Hermetica Superfood Encyclopedia
The Short Answer
Kauloa contains flavonoids (rutin, quercetin, kaempferol), saponins, and phenolic acids that exert antioxidant, anti-inflammatory, and dopamine D2 receptor-inhibitory actions. In vitro studies demonstrate that its ethanol root extract reduces nitric oxide production by 60–70% in LPS-stimulated macrophages via NF-κB/MAPK pathway suppression, while molecular docking identifies kaempferol and myricetin as D2R inhibitors with binding energies of −5.52 to −6.40 kcal/mol relevant to lactogenic activity.
CategoryHerb
GroupPacific Islands
Evidence LevelPreliminary
Primary Keywordkauloa benefits
Kauloa — botanical close-up
Health Benefits
**Expectorant and Cold Relief**
Tongan traditional use centers on leaf decoctions for upper respiratory infections and colds; saponin constituents are hypothesized to reduce mucus viscosity and stimulate mucociliary clearance, consistent with the expectorant pharmacology documented across saponin-rich Araliaceae species.
**Anti-inflammatory Activity**
Ethanol root extract (EEPS) suppresses NO production by 60–70% and downregulates TNF-α, IL-6, IL-1β, and IL-12 in LPS-stimulated RAW 264.7 macrophages through inhibition of the MAPK and NF-κB signaling cascades, providing a mechanistic basis for its traditional use in inflammatory conditions.
**Antioxidant Protection**: Total phenolic content reaches up to 289
813 ± 11.381 mg GAE/g in ethyl acetate fractions, and DPPH radical scavenging IC50 values of 46.28 μg/mL (ethanol extract) indicate moderate-to-strong free radical neutralization capacity that may protect cells from oxidative stress.
**Lactogenic Support**
Flavonoids kaempferol, myricetin, and quercetin competitively inhibit the dopamine D2 receptor (binding energies −5.52 to −6.40 kcal/mol in silico), a mechanism that reduces dopamine-mediated suppression of prolactin secretion and underpins traditional use of the plant to enhance breast milk production in lactating women.
**Antimicrobial Defense**
Phytochemical constituents including saponins, flavonoids, and phenolic acids disrupt microbial membrane integrity and inhibit cell wall synthesis against selected bacterial and fungal pathogens, though antifungal MIC values exceeding 6400 μg/mL for certain strains suggest species-dependent potency.

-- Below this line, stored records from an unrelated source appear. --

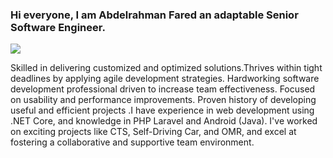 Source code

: ### Hi everyone, I am Abdelrahman Fared an adaptable Senior Software Engineer.

<img src="https://cdn-images-1.medium.com/max/1024/1*rCXeo6kOg0EYjUzlFAiSkQ.jpeg" raw = true>

Skilled in delivering customized and optimized solutions.Thrives within tight deadlines by applying agile development strategies. Hardworking software development professional driven to increase team effectiveness. Focused on usability and performance improvements. Proven history of developing useful and efficient projects .I have experience in web development using .NET Core, and knowledge in PHP Laravel and Android (Java). I've worked on exciting projects like CTS, Self-Driving Car, and OMR, and excel at fostering a collaborative and supportive team environment.


<!--
**bedosport/bedosport** is a ✨ _special_ ✨ repository because its `README.md` (this file) appears on your GitHub profile.

Here are some ideas to get you started:

- 🔭 I’m currently working on ...
- 🌱 I’m currently learning ...
- 👯 I’m looking to collaborate on ...
- 🤔 I’m looking for help with ...
- 💬 Ask me about ...
- 📫 How to reach me: ...
- 😄 Pronouns: ...
- ⚡ Fun fact: ...
-->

**Potential Anticancer Effects**
Kaempferol and related flavonols bind the anti-apoptotic Bcl-2 protein with docking energies of −6.02 to −6.40 kcal/mol in cervical cancer in silico models, suggesting a pro-apoptotic mechanism; however, this evidence remains entirely computational and requires experimental validation.
**Nutritional Micronutrient Delivery**
Leaves provide meaningful quantities of vitamin C (29–83 mg per serving equivalent), calcium (474–540 mg), phosphorus (49–82 mg), and iron (4.0–6.2 mg), supporting immune function, bone mineralization, and oxygen transport alongside its phytochemical activity.
Origin & History
Natural habitat
Polyscias scutellaria is native to Southeast Asia and the Pacific Islands, including Tonga, Fiji, and Indonesia, where it thrives in tropical lowland environments with high humidity and well-drained soils. It is cultivated as an ornamental and medicinal shrub across Pacific Island communities, often growing near dwellings for easy access to its leaves and roots. In Tongan and broader Polynesian tradition, the plant is harvested fresh, with leaves used in decoctions and roots collected for more concentrated preparations.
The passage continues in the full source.